Drugs that encourage the growth of new neurons in the brain are now headed for clinical trials. The drugs, which have already shown success in alleviating symptoms of depression and boosting memory in animal models, are being developed by BrainCells, a San Diego-based start-up that screens drugs for their brain-growing power. The company hopes the compounds will provide an alternative to existing antidepressants and says they may also prove effective in treating cognitive disorders, such as Alzheimer’s.
“The fact that you might be able to take small molecules to stimulate specific cells to regenerate in the brain is paradigm-shifting,” says Christopher Eckman, a neuroscientist at the Mayo Clinic in Jacksonville, FL. “[This approach] takes advantage of the body’s innate ability to correct itself when given appropriate cues.” Eckman studies compounds that boost brain cell growth in models of neurodegenerative disease and is not involved with BrainCells.
In the last ten years, scientists have discovered that new neurons are born in the adult brain and that increases or decreases in this cell growth, known as neurogenesis, may be involved in myriad brain diseases, including depression, schizophrenia and stroke.
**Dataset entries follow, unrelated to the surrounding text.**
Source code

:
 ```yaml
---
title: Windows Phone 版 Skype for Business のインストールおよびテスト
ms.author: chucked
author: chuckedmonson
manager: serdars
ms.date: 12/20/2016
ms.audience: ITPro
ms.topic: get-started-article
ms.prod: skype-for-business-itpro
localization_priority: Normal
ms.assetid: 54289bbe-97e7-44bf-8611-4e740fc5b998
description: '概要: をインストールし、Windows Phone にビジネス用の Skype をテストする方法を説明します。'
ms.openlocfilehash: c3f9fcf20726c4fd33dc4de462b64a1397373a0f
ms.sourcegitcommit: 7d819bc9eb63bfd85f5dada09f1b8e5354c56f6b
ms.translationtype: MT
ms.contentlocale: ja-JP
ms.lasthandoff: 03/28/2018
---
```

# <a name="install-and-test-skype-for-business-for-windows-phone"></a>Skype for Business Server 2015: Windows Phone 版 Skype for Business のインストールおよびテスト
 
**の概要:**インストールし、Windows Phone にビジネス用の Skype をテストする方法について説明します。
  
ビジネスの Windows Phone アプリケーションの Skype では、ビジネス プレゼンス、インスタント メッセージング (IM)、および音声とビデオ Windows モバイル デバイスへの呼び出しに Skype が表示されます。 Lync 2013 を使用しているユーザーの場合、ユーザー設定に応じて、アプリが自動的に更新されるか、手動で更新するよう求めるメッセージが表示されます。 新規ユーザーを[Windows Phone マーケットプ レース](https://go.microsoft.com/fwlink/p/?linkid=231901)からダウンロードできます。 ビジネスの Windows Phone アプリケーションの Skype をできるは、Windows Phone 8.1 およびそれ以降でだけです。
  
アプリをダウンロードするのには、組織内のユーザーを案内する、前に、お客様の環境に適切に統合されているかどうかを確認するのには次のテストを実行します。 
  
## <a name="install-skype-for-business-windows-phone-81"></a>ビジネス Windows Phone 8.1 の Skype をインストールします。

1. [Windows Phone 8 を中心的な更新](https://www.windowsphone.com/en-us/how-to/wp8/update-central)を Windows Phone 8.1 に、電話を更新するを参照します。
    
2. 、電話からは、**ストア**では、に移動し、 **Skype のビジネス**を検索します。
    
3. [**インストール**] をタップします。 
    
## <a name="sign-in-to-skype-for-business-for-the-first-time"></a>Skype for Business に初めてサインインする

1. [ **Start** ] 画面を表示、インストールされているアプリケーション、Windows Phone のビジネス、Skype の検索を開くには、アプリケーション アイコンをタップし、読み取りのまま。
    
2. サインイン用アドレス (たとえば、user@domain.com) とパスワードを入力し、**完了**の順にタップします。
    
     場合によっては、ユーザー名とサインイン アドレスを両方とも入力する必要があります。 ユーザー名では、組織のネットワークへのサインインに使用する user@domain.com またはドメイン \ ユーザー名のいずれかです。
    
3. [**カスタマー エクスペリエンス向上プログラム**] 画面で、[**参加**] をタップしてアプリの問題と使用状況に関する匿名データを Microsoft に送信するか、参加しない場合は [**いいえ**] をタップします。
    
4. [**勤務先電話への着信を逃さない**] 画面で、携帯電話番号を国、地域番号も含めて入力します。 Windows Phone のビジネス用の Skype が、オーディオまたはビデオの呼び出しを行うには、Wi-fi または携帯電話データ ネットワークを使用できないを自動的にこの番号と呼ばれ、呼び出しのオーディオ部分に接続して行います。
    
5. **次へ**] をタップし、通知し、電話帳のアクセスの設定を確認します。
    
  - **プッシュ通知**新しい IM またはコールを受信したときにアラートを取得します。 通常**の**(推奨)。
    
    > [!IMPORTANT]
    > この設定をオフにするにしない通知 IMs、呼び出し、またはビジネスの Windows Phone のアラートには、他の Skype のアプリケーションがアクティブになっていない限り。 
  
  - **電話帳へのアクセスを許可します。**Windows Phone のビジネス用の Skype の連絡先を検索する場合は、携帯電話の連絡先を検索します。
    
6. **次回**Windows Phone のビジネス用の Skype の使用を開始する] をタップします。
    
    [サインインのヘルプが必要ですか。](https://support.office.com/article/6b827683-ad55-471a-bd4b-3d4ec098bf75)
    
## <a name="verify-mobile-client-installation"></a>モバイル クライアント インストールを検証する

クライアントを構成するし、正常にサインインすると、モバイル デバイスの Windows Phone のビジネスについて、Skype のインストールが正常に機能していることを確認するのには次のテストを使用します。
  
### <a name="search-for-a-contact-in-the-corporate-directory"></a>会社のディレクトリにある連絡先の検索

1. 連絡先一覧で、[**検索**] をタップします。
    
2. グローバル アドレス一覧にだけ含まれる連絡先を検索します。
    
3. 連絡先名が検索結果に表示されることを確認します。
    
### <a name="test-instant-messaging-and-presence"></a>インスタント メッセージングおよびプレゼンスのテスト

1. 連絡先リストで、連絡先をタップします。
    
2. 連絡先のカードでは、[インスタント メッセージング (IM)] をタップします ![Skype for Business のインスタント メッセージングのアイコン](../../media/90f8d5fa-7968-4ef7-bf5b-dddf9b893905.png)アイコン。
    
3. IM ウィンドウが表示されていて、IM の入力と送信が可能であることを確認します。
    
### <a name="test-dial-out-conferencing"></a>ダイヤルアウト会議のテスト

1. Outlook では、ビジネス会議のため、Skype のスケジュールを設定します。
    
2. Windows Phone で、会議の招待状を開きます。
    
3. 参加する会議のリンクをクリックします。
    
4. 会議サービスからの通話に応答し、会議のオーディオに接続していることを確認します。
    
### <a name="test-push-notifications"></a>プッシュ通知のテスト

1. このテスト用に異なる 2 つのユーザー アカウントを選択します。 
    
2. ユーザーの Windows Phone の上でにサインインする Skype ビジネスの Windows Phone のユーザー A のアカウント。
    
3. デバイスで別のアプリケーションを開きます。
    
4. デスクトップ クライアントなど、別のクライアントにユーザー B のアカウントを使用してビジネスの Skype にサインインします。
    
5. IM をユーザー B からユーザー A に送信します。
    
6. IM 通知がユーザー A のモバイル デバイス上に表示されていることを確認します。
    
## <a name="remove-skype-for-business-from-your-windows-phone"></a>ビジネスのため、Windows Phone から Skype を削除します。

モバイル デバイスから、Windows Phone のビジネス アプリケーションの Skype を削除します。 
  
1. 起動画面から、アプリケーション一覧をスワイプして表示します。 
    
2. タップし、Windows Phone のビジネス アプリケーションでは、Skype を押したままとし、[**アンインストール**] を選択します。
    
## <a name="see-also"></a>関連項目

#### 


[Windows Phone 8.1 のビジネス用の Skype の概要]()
Subsequent research has shown that existing drugs, including Prozac and other antidepressants, boost neurogenesis. In fact, that property may be an integral component of the drugs’ effectiveness–for example; some experiments suggest that new cell growth in the hippocampus is necessary for antidepressants to work.
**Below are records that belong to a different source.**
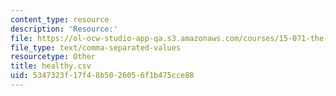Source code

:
 ```yaml
---
content_type: resource
description: 'Resource:'
file: https://ol-ocw-studio-app-qa.s3.amazonaws.com/courses/15-071-the-analytics-edge-spring-2017/5347323f17f48b5026056f1b475cce88_healthy.csv
file_type: text/comma-separated-values
resourcetype: Other
title: healthy.csv
uid: 5347323f-17f4-8b50-2605-6f1b475cce88
---
```

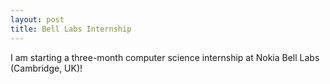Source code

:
 ```yaml
---
layout: post
title: Bell Labs Internship
---
```


I am starting a three-month computer science internship at Nokia Bell Labs (Cambridge, UK)!
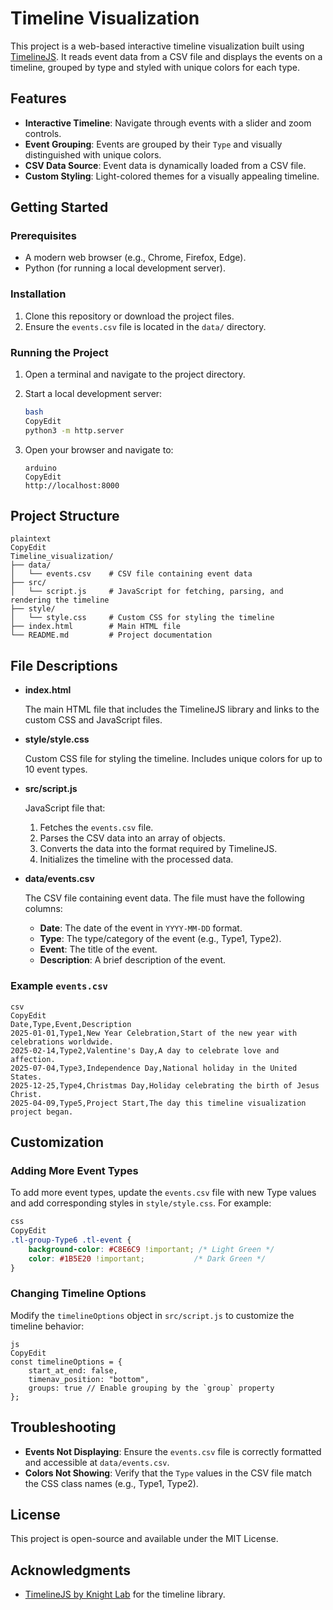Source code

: # Timeline Visualization

This project is a web-based interactive timeline visualization built using [TimelineJS](https://timeline.knightlab.com/). It reads event data from a CSV file and displays the events on a timeline, grouped by type and styled with unique colors for each type.

## Features

- **Interactive Timeline**: Navigate through events with a slider and zoom controls.
- **Event Grouping**: Events are grouped by their `Type` and visually distinguished with unique colors.
- **CSV Data Source**: Event data is dynamically loaded from a CSV file.
- **Custom Styling**: Light-colored themes for a visually appealing timeline.

## Getting Started

### Prerequisites

- A modern web browser (e.g., Chrome, Firefox, Edge).
- Python (for running a local development server).

### Installation

1. Clone this repository or download the project files.
2. Ensure the `events.csv` file is located in the `data/` directory.

### Running the Project

1. Open a terminal and navigate to the project directory.
2. Start a local development server:
    
    ```bash
    bash
    CopyEdit
    python3 -m http.server
    
    ```
    
3. Open your browser and navigate to:
    
    ```
    arduino
    CopyEdit
    http://localhost:8000
    
    ```
    

## Project Structure

```
plaintext
CopyEdit
Timeline_visualization/
├── data/
│   └── events.csv    # CSV file containing event data
├── src/
│   └── script.js     # JavaScript for fetching, parsing, and rendering the timeline
├── style/
│   └── style.css     # Custom CSS for styling the timeline
├── index.html        # Main HTML file
└── README.md         # Project documentation

```

## File Descriptions

- **index.html**
    
    The main HTML file that includes the TimelineJS library and links to the custom CSS and JavaScript files.
    
- **style/style.css**
    
    Custom CSS file for styling the timeline. Includes unique colors for up to 10 event types.
    
- **src/script.js**
    
    JavaScript file that:
    
    1. Fetches the `events.csv` file.
    2. Parses the CSV data into an array of objects.
    3. Converts the data into the format required by TimelineJS.
    4. Initializes the timeline with the processed data.
- **data/events.csv**
    
    The CSV file containing event data. The file must have the following columns:
    
    - **Date**: The date of the event in `YYYY-MM-DD` format.
    - **Type**: The type/category of the event (e.g., Type1, Type2).
    - **Event**: The title of the event.
    - **Description**: A brief description of the event.

### Example `events.csv`

```
csv
CopyEdit
Date,Type,Event,Description
2025-01-01,Type1,New Year Celebration,Start of the new year with celebrations worldwide.
2025-02-14,Type2,Valentine's Day,A day to celebrate love and affection.
2025-07-04,Type3,Independence Day,National holiday in the United States.
2025-12-25,Type4,Christmas Day,Holiday celebrating the birth of Jesus Christ.
2025-04-09,Type5,Project Start,The day this timeline visualization project began.

```

## Customization

### Adding More Event Types

To add more event types, update the `events.csv` file with new Type values and add corresponding styles in `style/style.css`. For example:

```css
css
CopyEdit
.tl-group-Type6 .tl-event {
    background-color: #C8E6C9 !important; /* Light Green */
    color: #1B5E20 !important;           /* Dark Green */
}

```

### Changing Timeline Options

Modify the `timelineOptions` object in `src/script.js` to customize the timeline behavior:

```
js
CopyEdit
const timelineOptions = {
    start_at_end: false,
    timenav_position: "bottom",
    groups: true // Enable grouping by the `group` property
};

```

## Troubleshooting

- **Events Not Displaying**: Ensure the `events.csv` file is correctly formatted and accessible at `data/events.csv`.
- **Colors Not Showing**: Verify that the `Type` values in the CSV file match the CSS class names (e.g., Type1, Type2).

## License

This project is open-source and available under the MIT License.

## Acknowledgments

- [TimelineJS by Knight Lab](https://timeline.knightlab.com/) for the timeline library.
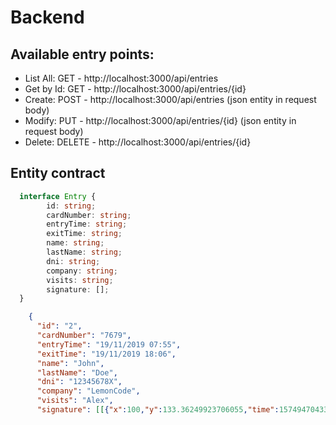 # Backend

## Available entry points:

* List All:   GET - http://localhost:3000/api/entries
* Get by Id:  GET - http://localhost:3000/api/entries/{id}
* Create:     POST - http://localhost:3000/api/entries  (json entity in request body)
* Modify:     PUT - http://localhost:3000/api/entries/{id}  (json entity in request body)
* Delete:     DELETE - http://localhost:3000/api/entries/{id}

## Entity contract

```typescript
  interface Entry {
        id: string;
        cardNumber: string;
        entryTime: string;
        exitTime: string;
        name: string;
        lastName: string;
        dni: string;
        company: string;
        visits: string;
        signature: [];
  }
```

```json
    {
      "id": "2",
      "cardNumber": "7679",
      "entryTime": "19/11/2019 07:55",
      "exitTime": "19/11/2019 18:06",
      "name": "John",
      "lastName": "Doe",
      "dni": "12345678X",
      "company": "LemonCode",
      "visits": "Alex",
      "signature": [[{"x":100,"y":133.36249923706055,"time":1574947043324,"color":"black"}, ...}
```
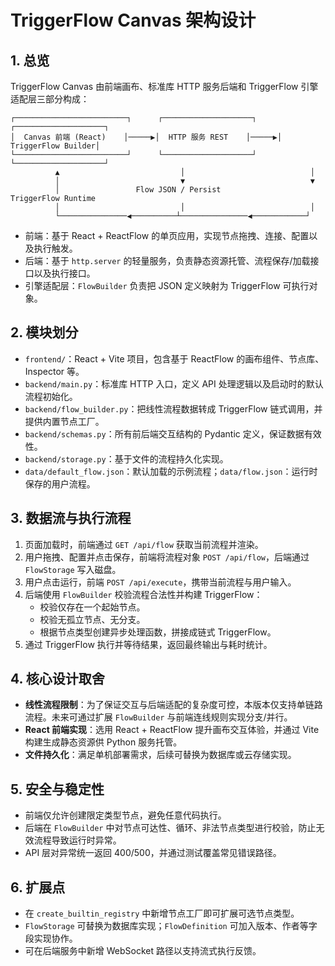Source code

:# TriggerFlow Canvas 架构设计

## 1. 总览
TriggerFlow Canvas 由前端画布、标准库 HTTP 服务后端和 TriggerFlow 引擎适配层三部分构成：

```
┌─────────────────────────┐      ┌────────────────────┐      ┌────────────────────┐
│  Canvas 前端 (React)    │─────▶│  HTTP 服务 REST    │─────▶│  TriggerFlow Builder│
└─────────────────────────┘      └────────────────────┘      └────────────────────┘
          ▲                           │                            │
          │                           ▼                            ▼
          │                 Flow JSON / Persist              TriggerFlow Runtime
          │                           │                            │
          └───────────────◀──────────┴───────────────◀────────────┘
```

- 前端：基于 React + ReactFlow 的单页应用，实现节点拖拽、连接、配置以及执行触发。
- 后端：基于 `http.server` 的轻量服务，负责静态资源托管、流程保存/加载接口以及执行接口。
- 引擎适配层：`FlowBuilder` 负责把 JSON 定义映射为 TriggerFlow 可执行对象。

## 2. 模块划分
- `frontend/`：React + Vite 项目，包含基于 ReactFlow 的画布组件、节点库、Inspector 等。
- `backend/main.py`：标准库 HTTP 入口，定义 API 处理逻辑以及启动时的默认流程初始化。
- `backend/flow_builder.py`：把线性流程数据转成 TriggerFlow 链式调用，并提供内置节点工厂。
- `backend/schemas.py`：所有前后端交互结构的 Pydantic 定义，保证数据有效性。
- `backend/storage.py`：基于文件的流程持久化实现。
- `data/default_flow.json`：默认加载的示例流程；`data/flow.json`：运行时保存的用户流程。

## 3. 数据流与执行流程
1. 页面加载时，前端通过 `GET /api/flow` 获取当前流程并渲染。
2. 用户拖拽、配置并点击保存，前端将流程对象 `POST /api/flow`，后端通过 `FlowStorage` 写入磁盘。
3. 用户点击运行，前端 `POST /api/execute`，携带当前流程与用户输入。
4. 后端使用 `FlowBuilder` 校验流程合法性并构建 TriggerFlow：
   - 校验仅存在一个起始节点。
   - 校验无孤立节点、无分支。
   - 根据节点类型创建异步处理函数，拼接成链式 TriggerFlow。
5. 通过 TriggerFlow 执行并等待结果，返回最终输出与耗时统计。

## 4. 核心设计取舍
- **线性流程限制**：为了保证交互与后端适配的复杂度可控，本版本仅支持单链路流程。未来可通过扩展 `FlowBuilder` 与前端连线规则实现分支/并行。
- **React 前端实现**：选用 React + ReactFlow 提升画布交互体验，并通过 Vite 构建生成静态资源供 Python 服务托管。
- **文件持久化**：满足单机部署需求，后续可替换为数据库或云存储实现。

## 5. 安全与稳定性
- 前端仅允许创建限定类型节点，避免任意代码执行。
- 后端在 `FlowBuilder` 中对节点可达性、循环、非法节点类型进行校验，防止无效流程导致运行时异常。
- API 层对异常统一返回 400/500，并通过测试覆盖常见错误路径。

## 6. 扩展点
- 在 `create_builtin_registry` 中新增节点工厂即可扩展可选节点类型。
- `FlowStorage` 可替换为数据库实现；`FlowDefinition` 可加入版本、作者等字段实现协作。
- 可在后端服务中新增 WebSocket 路径以支持流式执行反馈。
Scientists at BrainCells aim to exploit that finding by screening drugs expressly for their ability to boost brain cell growth. (While some existing drugs have this effect, they weren’t selected for it.) Scientists select drug candidates by assessing their impact on human neural stem cells growing in a dish, examining how many new cells are born and how well they develop into fully differentiated neurons. The company is focusing mainly on drugs that are already on the market or have been tested in humans for other indications and therefore have a good safety profile.
After screening different types of antidepressant compounds that are already on the market, researchers at BrainCells found all the drugs have a similar ability to boost brain cell growth. However, existing antidepressants fail to help 30 to 50 percent of patients and often carry problematic side-effects. So the scientists began searching for other compounds that carry similar benefits but lack the side effects. “It’s possibly that some people who don’t respond to SSRIs [a common type of antidepressant] would respond to a drug that targets neurogenesis directly,” says James Schoeneck, Braincells’s chief executive officer.